If the directory /var/log/journal exists, the journal will log to
that directory instead. The advantage of this is the historic
data will be available immediately at boot. However, even with
a persistent journal, not all data will be kept forever. The
journal has a built-in log rotation mechanism that will trigger
monthly. In addition, by default, the journal will not be allowed
to get larger than 10% of the file system it is on, or leave less
than 15% of the file system free.

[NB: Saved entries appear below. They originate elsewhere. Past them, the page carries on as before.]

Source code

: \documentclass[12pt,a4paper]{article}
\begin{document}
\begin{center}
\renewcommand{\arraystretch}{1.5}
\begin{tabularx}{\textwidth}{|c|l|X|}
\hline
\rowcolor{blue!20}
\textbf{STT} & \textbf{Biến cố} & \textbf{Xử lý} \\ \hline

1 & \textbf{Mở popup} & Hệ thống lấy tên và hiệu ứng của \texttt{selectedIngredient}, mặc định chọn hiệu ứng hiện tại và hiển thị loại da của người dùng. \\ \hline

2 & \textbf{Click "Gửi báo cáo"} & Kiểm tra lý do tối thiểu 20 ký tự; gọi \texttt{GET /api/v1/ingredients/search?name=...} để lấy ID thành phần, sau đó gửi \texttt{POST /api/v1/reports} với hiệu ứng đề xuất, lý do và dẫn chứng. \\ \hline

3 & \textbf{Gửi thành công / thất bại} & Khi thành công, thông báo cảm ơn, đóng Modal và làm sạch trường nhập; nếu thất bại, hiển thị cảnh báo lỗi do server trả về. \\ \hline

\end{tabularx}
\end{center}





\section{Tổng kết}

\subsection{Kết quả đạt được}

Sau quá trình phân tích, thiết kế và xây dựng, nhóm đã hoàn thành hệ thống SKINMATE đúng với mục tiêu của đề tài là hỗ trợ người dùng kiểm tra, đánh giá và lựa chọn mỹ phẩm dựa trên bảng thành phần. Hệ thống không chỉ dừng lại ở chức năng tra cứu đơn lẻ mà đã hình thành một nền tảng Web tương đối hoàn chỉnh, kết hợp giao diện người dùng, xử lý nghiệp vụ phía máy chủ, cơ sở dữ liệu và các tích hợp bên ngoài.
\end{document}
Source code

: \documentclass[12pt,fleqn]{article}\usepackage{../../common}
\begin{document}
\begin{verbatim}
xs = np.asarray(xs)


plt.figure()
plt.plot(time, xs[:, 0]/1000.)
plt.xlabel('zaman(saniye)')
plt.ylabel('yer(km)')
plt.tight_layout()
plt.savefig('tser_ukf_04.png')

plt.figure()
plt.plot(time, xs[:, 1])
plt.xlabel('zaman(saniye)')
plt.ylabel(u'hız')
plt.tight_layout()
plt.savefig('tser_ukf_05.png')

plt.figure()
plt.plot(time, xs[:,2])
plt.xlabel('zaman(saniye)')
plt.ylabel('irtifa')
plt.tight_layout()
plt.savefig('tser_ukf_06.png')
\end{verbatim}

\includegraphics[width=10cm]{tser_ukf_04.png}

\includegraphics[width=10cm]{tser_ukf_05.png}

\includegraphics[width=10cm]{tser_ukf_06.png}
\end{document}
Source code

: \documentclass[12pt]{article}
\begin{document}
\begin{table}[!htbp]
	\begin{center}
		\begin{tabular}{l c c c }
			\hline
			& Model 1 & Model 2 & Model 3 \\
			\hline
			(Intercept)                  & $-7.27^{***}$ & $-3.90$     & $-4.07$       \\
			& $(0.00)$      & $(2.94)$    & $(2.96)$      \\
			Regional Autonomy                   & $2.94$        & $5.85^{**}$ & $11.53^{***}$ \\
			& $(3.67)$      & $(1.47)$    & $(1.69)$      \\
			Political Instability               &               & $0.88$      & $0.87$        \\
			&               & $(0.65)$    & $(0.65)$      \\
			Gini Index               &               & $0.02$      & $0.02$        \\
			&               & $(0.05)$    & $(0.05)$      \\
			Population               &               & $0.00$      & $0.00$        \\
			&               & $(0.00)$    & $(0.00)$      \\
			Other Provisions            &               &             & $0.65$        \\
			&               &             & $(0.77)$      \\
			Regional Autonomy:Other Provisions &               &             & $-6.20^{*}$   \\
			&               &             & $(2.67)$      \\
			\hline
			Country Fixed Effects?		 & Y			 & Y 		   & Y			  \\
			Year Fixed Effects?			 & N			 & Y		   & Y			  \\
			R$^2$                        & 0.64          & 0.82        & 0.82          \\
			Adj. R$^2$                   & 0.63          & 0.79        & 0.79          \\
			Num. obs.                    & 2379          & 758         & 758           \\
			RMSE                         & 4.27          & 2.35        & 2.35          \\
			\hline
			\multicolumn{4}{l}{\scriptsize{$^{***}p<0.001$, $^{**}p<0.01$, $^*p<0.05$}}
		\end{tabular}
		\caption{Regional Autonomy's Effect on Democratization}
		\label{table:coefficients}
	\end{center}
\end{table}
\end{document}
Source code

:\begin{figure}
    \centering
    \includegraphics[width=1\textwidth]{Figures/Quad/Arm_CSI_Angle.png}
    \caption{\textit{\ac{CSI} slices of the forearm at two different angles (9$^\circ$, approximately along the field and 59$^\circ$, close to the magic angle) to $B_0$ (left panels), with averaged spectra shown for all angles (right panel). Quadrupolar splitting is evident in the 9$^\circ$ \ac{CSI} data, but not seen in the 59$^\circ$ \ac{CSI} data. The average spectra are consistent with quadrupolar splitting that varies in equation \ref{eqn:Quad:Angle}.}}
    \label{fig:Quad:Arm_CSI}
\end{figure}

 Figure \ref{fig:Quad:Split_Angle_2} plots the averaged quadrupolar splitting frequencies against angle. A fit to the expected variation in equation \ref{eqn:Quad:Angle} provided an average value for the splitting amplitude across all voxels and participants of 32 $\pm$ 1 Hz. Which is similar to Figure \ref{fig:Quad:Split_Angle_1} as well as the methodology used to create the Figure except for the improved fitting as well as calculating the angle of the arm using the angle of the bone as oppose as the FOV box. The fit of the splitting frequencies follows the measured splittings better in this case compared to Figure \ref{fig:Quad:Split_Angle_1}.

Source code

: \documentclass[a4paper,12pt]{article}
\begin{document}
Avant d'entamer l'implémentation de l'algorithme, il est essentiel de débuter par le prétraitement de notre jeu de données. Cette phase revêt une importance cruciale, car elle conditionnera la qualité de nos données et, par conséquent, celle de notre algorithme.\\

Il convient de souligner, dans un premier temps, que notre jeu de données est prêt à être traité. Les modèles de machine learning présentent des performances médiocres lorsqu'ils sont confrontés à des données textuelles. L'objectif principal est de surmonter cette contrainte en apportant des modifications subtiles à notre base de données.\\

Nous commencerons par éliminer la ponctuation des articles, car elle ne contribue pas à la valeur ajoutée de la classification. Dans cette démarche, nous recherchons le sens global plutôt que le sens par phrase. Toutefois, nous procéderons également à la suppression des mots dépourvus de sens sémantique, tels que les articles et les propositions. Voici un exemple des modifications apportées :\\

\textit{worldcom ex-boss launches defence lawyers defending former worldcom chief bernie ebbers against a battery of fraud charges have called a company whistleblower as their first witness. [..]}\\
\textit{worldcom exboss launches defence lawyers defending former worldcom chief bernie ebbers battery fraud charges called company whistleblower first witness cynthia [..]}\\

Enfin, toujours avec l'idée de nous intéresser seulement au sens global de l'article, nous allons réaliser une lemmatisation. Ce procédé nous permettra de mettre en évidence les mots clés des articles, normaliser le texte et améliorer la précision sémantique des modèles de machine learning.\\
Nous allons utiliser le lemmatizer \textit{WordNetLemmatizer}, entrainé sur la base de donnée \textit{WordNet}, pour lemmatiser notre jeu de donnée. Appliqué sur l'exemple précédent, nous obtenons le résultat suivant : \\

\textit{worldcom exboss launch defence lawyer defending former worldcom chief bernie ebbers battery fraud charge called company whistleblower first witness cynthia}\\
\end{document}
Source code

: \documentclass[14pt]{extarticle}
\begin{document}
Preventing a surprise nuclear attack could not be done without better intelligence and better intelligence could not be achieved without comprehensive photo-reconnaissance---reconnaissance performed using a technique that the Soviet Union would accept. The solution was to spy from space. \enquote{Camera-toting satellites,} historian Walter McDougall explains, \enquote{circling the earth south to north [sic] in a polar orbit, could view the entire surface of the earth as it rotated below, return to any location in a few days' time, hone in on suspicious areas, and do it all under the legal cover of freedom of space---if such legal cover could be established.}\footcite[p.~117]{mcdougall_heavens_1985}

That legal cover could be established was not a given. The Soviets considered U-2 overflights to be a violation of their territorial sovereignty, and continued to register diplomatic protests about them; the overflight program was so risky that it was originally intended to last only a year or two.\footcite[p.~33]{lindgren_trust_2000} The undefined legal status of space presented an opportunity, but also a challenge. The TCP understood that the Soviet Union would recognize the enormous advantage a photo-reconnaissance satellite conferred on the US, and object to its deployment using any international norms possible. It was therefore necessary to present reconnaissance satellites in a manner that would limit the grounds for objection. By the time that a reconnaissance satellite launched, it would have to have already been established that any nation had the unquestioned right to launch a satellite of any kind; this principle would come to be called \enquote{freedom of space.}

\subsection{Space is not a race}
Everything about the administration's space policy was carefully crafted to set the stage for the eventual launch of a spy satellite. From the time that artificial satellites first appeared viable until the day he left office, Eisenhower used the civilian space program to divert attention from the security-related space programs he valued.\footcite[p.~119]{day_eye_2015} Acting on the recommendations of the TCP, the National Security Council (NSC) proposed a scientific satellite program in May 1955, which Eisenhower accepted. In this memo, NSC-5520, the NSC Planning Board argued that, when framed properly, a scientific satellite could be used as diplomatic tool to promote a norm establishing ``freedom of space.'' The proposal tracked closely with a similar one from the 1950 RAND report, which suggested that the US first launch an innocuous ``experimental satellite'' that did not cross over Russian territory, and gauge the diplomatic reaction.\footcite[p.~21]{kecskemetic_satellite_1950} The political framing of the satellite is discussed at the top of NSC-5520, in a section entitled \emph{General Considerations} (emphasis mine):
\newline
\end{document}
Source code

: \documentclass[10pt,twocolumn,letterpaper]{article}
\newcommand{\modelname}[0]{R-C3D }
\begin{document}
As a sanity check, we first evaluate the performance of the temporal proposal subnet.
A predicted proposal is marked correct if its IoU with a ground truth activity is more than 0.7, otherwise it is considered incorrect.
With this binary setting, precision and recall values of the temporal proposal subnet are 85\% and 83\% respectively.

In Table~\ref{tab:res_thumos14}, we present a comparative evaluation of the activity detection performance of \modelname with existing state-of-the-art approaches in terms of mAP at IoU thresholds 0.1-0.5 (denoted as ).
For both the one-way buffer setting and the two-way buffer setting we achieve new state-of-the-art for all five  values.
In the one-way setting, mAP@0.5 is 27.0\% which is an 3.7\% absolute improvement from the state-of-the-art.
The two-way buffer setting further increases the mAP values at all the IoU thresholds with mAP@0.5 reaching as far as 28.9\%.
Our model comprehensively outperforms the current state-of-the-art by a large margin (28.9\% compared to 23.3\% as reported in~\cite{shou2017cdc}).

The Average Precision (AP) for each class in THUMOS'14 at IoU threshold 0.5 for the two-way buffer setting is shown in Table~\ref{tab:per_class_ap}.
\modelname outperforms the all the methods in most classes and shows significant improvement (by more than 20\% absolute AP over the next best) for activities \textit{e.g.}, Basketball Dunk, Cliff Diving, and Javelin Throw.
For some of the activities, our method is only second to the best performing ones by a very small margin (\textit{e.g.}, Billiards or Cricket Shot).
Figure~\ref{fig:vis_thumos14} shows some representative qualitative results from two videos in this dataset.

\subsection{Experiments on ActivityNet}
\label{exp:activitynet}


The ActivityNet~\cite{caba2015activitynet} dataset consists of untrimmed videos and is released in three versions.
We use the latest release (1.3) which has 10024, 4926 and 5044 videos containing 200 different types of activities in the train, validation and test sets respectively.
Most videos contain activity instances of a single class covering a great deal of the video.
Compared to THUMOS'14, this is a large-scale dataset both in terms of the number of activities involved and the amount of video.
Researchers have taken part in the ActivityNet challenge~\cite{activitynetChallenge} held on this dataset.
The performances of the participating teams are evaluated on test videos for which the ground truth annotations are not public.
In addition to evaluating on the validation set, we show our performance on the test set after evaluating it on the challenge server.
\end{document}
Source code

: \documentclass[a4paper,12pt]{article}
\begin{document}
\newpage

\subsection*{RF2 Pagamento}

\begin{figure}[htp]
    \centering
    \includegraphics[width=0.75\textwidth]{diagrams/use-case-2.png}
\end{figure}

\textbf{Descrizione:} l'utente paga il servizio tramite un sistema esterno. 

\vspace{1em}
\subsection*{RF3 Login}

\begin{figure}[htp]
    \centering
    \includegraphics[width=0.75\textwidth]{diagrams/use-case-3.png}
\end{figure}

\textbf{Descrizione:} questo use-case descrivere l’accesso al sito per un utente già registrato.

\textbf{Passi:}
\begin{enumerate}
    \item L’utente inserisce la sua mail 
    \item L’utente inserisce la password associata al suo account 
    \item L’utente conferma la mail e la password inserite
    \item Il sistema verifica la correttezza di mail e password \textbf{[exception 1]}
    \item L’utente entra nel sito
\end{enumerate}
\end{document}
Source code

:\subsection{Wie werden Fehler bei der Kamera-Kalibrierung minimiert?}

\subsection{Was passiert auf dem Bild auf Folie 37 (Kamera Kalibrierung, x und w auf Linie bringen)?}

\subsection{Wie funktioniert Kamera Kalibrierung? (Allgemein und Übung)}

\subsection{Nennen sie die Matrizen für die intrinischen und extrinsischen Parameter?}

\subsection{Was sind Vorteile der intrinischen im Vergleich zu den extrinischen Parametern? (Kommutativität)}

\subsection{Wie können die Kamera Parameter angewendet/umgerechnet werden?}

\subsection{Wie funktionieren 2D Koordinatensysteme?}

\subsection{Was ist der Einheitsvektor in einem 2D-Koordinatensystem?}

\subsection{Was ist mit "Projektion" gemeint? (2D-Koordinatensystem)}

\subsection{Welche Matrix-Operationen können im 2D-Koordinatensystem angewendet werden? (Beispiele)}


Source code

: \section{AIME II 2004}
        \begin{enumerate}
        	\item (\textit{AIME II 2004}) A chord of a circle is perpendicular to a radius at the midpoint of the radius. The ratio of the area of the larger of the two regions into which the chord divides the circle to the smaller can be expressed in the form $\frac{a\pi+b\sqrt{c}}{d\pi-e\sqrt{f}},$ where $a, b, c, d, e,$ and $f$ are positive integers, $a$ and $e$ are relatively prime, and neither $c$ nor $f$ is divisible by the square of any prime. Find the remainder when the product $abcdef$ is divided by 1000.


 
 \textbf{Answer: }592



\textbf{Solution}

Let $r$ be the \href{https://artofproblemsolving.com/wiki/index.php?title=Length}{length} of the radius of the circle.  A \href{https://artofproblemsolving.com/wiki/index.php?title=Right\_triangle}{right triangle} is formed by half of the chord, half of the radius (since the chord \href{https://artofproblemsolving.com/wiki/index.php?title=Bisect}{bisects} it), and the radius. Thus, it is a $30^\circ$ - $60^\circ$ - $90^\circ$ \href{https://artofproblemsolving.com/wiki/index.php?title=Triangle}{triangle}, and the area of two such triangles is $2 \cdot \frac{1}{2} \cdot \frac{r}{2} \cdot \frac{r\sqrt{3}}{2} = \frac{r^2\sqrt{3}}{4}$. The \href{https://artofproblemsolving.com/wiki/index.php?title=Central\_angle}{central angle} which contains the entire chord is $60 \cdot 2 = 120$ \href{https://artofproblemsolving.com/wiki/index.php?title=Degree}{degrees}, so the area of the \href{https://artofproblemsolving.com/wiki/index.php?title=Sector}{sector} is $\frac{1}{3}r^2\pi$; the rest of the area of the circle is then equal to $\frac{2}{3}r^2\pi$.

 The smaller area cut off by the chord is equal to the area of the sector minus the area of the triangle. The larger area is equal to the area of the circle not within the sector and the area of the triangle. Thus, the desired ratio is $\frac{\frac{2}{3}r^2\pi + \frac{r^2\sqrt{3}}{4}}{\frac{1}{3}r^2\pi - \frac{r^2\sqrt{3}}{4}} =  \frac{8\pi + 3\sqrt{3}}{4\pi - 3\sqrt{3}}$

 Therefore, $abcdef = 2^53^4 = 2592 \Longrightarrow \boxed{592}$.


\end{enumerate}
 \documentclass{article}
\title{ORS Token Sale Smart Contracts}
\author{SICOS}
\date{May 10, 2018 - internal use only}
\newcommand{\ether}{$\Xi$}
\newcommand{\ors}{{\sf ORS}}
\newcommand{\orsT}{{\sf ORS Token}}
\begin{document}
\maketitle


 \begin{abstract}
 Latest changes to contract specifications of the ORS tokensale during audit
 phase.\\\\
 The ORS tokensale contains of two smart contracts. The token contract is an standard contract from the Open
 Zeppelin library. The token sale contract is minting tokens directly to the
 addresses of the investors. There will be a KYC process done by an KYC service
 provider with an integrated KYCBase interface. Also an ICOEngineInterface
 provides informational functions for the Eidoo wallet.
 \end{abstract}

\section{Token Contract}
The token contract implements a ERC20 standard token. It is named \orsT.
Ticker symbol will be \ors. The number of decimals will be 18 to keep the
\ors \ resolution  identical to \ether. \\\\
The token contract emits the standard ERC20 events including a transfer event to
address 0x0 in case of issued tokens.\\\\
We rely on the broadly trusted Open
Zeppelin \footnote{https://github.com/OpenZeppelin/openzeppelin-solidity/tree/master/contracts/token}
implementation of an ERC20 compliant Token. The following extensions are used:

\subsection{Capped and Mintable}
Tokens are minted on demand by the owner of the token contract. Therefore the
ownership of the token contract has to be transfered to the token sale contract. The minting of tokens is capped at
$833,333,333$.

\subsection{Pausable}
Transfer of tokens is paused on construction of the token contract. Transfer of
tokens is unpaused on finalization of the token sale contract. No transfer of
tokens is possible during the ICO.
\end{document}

These values can be tuned in
/etc/systemd/journald.conf, and the current limits on the size of
the journal are logged when the systemd-journald process starts,
as can be seen by the following command, which shows the top two
lines of journalctl output:
[root@serverX ~]#journalctl | head -2-- Logs begin at Wed 2014-03-05 15:13:37 CST, end at Thu 2014-03-06 21:57:54 CST. -- Mar 05 15:13:37 serverX.example.com systemd-journal[94]: Runtime journal is using 8.0M (max 277.8M, leaving 416.7M of free 2.7G, current limit 277.8M).
The systemd journal can be made persistent by creating the directory /var/log/journal as user root:
[root@serverX ~]#mkdir /var/log/journal
Ensure that the /var/log/journal directory is owned by the root user and group systemd-journal, and has the permissions 2755.
[root@serverX ~]#chown root:systemd-journal /var/log/journal[root@serverX ~]#chmod 2755 /var/log/journal
Either a reboot of the system or sending the special signal USR1 as user root to the systemd-journald process is required.
[root@serverX ~]#killall -USR1 systemd-journald
Since the systemd journal is now persistent across reboots, journalctl -b can reduce the output by only showing the log messages since the last boot of the system.
[root@serverX ~]#journalctl -b
Note
When debugging a system crash with a persistent journal, it is usually required to limit the journal query to the reboot before the crash happened. The -b option can be accompanied by a negative number indicating to how many prior system boots the output should be limited. For example, the journalctl -b -1 limits the output to the previous boot.